À six heures mon chat Musique est en place, embusqué dans le grand champ peuplé de mulots. Lui, n’a rien raté de la nuit et de l’aube, et son air d’extrême vigilance me fait regretter d’avoir dormi et me donne l’impression d’arriver après la bataille.

C’est d’ailleurs le cas. Les meules que je voulais photographier à l’instant où le soleil éclaire la partie supérieure du Pic de l’Huile ont été emportées, il me faudra me contenter des images décevantes d’hier et j’ai manqué ma chance. Je me rabats sur des images de bouillon noir (ce n’est pas pour suggérer que je bois un bouillon déprimant, c’est le nom de cette haute plante couverte de fleurs jaunes qui pousse le long du chemin), puis sur les filaments jaunes (jaunes comme le bouillon noir) des fleurs de châtaigniers qui jonchent le sentier ou sur les hémérocalles orange qui sont en train de griller paisiblement devant la façade d’une maison. Ainsi se compose quand même mon tableau coloré de l’été.

Musique poursuit sa quête de mulots, Rimski qui est à cette heure débordant d’énergie (et amorphe ensuite jusqu’au soir) fait fuir les veaux en frappant le sol avec ses pattes avant pour manifester son envie de jouer, puis il court après un merle, après des fantômes de chevreuils, après une odeur, après le soleil. Une fauvette à tête noire chante à tue-tête ; hier c’est une femelle à tête rousse qu’on a trouvée morte sur la terrasse (une jeune qui a raté son premier vol – une autre de la même nichée sans doute a également percuté la vitre du séjour aujourd’hui mais a pu repartir) ; j’ai constaté que Léo n’a pas su l’identifier alors que cela ne lui aurait posé aucun problème quand il avait six ou sept – Léo, rivé à son écran dans la fournaise de sa chambre et oublieux, comme tout le monde, des oiseaux.
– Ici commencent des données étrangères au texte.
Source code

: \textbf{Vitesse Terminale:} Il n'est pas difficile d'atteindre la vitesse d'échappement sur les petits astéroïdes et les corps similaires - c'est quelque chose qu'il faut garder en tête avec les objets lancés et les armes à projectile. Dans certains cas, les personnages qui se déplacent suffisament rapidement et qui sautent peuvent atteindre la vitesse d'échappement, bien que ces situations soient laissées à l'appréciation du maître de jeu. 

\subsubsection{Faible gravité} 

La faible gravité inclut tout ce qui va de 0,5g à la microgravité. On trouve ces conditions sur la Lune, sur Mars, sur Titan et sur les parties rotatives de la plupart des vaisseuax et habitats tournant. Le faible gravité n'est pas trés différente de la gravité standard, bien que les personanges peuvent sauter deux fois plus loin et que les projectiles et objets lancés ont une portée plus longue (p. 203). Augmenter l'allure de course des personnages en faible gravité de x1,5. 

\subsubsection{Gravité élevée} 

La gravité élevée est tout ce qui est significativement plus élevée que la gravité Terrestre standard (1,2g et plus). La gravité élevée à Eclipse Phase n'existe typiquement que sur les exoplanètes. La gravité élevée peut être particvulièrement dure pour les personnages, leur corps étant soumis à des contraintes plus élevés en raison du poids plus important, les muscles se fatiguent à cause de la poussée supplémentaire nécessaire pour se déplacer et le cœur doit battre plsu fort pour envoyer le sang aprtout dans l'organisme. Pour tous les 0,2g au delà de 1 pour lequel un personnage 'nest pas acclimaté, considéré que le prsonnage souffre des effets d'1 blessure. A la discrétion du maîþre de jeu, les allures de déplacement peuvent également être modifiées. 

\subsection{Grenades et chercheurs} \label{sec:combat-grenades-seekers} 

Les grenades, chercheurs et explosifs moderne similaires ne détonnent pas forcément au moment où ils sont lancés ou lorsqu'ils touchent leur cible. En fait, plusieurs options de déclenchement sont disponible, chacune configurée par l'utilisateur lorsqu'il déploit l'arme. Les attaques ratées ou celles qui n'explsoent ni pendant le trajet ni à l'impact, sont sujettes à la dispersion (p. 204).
Le chat, le chien, et même Léo devant son écran ne connaissent probablement pas ce sentiment maussade de passer à côté des choses, de ne pas faire ce qu’il faudrait, de ne pas savoir faire ce qu’il faudrait, ou bien de le savoir mais de ne pas y arriver alors qu’on a la chance d’avoir tout ce qu’il faut pour le faire, et l’on enrage de bégayer ainsi. Il faut dire à ma décharge qu’on n’est encore qu’au début de ces sept semaines de vacances estivales (sept semaines dont la dernière sera de toute façon rognée par la rentrée). Je n’ai pas encore réussi à équilibrer l’emploi du temps, qui s’équilibre en effet comme un parfum, un plat ou un accord de musique – faute de quoi même d’excellents ingrédients tournent au nauséabond, au vinaigre, à la dysharmonie.

Hier la mise au net de mon journal de la Vigie m’a pris tout mon temps, au détriment du livre à écrire. Je devrais arrêter d’entasser ces fragments qui exigeraient, pour présenter un éventuel intérêt, d’être creusés, retravaillés, je me demande si j’en aurai le temps un jour ; je vais le faire, me dis-je, je vais me taire et me recentrer sur ce projet du livre ; mais il est probable que si je le fais, je serai plus inquiet encore, ou en tout cas pas moins.

C’est toujours à cause du temps. À cause de cette question : que vas-tu faire de ton cœur ? Que vas-tu faire de ton temps ? C’est peut-être en vérité que le projet principal, le projet vraiment vital, n’est pas celui du livre mais de ce journal qui lui échappe, qui m’échappe comme les jours m’échappent, et qui me prend mon temps en échange de quoi ?

Je presse le pas dans la montée où le souffle frais du torrent fait un bien fou, et presser le pas c’est quand même raccourcir le texte, tendre vers la sobriété verbale, moins consommer de mots, allez vers la transition littéraire à laquelle je m’étais engagé pour faire face à l’été. Un arbre encore est tombé là où ils tombent tous, où trois ou quatre troncs déjà ont été tronçonnés… allez ! on recommencera demain, ou bien on se taira pour parler autrement. On essaiera.